経済産業省の「情報セキュリティ管理基準(平成28年改正版)」は、JIS Q 27001:2014及びJIS Q 27002:2014と整合を取り、利用者がISOに則った情報セキュリティマネジメント体制の構築と、適切な管理策の整備と運用を行えるよう実施すべき管理策の見直しも行ったものです。

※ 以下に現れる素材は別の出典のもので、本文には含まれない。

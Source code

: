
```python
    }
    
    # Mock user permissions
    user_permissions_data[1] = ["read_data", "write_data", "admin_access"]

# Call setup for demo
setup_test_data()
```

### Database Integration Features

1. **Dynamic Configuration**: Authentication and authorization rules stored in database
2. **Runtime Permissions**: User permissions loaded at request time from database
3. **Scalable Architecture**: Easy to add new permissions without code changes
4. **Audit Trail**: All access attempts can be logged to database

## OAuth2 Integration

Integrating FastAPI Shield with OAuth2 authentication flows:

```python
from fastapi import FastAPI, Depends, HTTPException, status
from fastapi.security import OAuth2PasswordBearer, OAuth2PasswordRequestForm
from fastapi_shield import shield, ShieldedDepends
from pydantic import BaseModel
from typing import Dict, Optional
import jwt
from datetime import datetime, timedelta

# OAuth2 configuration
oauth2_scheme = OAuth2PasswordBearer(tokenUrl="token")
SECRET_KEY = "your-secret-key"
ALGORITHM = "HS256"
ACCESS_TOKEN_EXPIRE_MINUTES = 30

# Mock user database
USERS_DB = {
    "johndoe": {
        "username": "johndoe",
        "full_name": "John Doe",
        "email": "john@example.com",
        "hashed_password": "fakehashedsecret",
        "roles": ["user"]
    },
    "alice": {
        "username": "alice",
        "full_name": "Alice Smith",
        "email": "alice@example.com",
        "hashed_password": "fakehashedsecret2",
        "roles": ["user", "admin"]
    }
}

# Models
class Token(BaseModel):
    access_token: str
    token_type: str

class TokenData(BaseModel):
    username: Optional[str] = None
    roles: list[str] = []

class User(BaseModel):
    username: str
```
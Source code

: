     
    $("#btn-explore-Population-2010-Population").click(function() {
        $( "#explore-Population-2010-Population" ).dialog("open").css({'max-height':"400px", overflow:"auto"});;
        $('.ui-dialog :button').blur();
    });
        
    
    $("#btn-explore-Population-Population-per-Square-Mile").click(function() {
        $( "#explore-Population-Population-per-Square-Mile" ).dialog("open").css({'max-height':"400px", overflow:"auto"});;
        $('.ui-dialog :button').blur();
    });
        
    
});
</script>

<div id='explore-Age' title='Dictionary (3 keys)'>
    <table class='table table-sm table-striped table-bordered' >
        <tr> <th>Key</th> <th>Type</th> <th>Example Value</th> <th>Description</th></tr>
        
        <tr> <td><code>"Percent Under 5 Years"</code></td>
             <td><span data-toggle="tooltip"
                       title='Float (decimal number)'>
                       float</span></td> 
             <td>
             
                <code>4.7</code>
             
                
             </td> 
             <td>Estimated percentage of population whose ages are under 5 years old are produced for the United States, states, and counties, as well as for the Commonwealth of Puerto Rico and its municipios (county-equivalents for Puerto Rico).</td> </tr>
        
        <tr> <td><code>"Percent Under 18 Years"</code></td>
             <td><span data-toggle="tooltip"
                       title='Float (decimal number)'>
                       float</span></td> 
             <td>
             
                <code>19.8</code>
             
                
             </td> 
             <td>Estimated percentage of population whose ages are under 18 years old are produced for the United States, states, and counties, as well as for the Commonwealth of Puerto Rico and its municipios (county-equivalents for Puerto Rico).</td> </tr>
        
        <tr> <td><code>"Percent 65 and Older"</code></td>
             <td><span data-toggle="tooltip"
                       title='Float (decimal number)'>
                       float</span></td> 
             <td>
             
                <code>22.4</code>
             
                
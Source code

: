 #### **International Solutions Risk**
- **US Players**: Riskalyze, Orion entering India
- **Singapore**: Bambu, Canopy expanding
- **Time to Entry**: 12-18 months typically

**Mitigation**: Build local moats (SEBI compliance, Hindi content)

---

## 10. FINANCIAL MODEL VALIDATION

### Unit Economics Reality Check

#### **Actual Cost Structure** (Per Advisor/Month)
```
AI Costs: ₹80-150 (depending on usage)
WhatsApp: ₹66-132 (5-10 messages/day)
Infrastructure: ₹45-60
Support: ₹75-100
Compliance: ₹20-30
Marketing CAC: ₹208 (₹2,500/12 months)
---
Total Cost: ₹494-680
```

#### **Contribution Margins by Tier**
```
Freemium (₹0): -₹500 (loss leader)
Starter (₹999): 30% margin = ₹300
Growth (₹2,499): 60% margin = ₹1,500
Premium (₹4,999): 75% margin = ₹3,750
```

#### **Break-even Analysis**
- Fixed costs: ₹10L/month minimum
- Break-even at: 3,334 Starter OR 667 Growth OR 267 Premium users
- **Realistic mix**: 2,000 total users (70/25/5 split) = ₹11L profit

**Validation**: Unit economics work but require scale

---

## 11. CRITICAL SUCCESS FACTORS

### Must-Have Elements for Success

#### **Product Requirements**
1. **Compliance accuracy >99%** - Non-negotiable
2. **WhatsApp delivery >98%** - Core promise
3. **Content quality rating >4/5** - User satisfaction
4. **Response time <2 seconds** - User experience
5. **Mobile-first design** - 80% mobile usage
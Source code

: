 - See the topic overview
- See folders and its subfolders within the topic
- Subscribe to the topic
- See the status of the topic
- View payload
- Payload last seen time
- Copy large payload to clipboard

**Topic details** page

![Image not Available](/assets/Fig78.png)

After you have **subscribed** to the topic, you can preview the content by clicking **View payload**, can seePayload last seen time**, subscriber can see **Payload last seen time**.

この文書の「ログ取得及び監視」では以下のように記載がされています。

ログ取得及び監視
目的:イベントを記録し、証拠を作成するため。

  • 利用者の活動、例外処理、過失及び情報セキュリティ事象を記録したイベントログを取得し、保持し、定期的にレビューする。
  • ログ機能及びログ情報は、改ざん及び認可されていないアクセスから保護する。
  • システムの実務管理者及び運用担当者の作業は、記録し、そのログを保護し、定期的にレビューする。
  • 組織又はセキュリティ領域内の関連する全ての情報処理システムのクロックは、単一の参照時刻源と同期させる。

〜経済産業省「情報セキュリティ管理基準(平成28年改正版)」より抜粋、引用

ログの改ざんから保護するため、システム管理者とログ管理者の職権分離は重要です。なぜなら、システム管理者とログ管理者が同じ権限を持っていると、ログを収集していても、システム管理者の権限でログを改ざんすることができるためです。システム管理者に全ての権限が集中(特に中小規模の会社の場合)している会社が多いようなのですが、権限を分離することで相互牽制を行うことを検討するべきでしょう。

管理者の職務分離

また、内部不正の抑止効果を狙うことから、ログを取得していることを、関係者に周知することも重要です。

さらに、複数の機器のログを適切に合わせる必要があります。これは「時刻同期サーバ」を導入し、ログを取得する機器に対して時刻同期を行います。

時刻同期サーバ

RPAは不正アクセスによる情報漏洩のほかにも、システム障害による停止、ERPシステムとの不整合、例外処理の発生による誤操作など、一般的なシステムと同じく、情報システム管理の体制が必要です。

システム管理の体制は最低でも2名は必要と考えます。理想的には3名いるといいでしょう。そうすれば、1名が体調不良で会社を休んでも、別な1名ないしは2名が運用できます。管理者が退職により、居なくなる場合も、あらかじめ複数名の管理者がいれば後任への引き継ぎもスムーズにいくでしょう。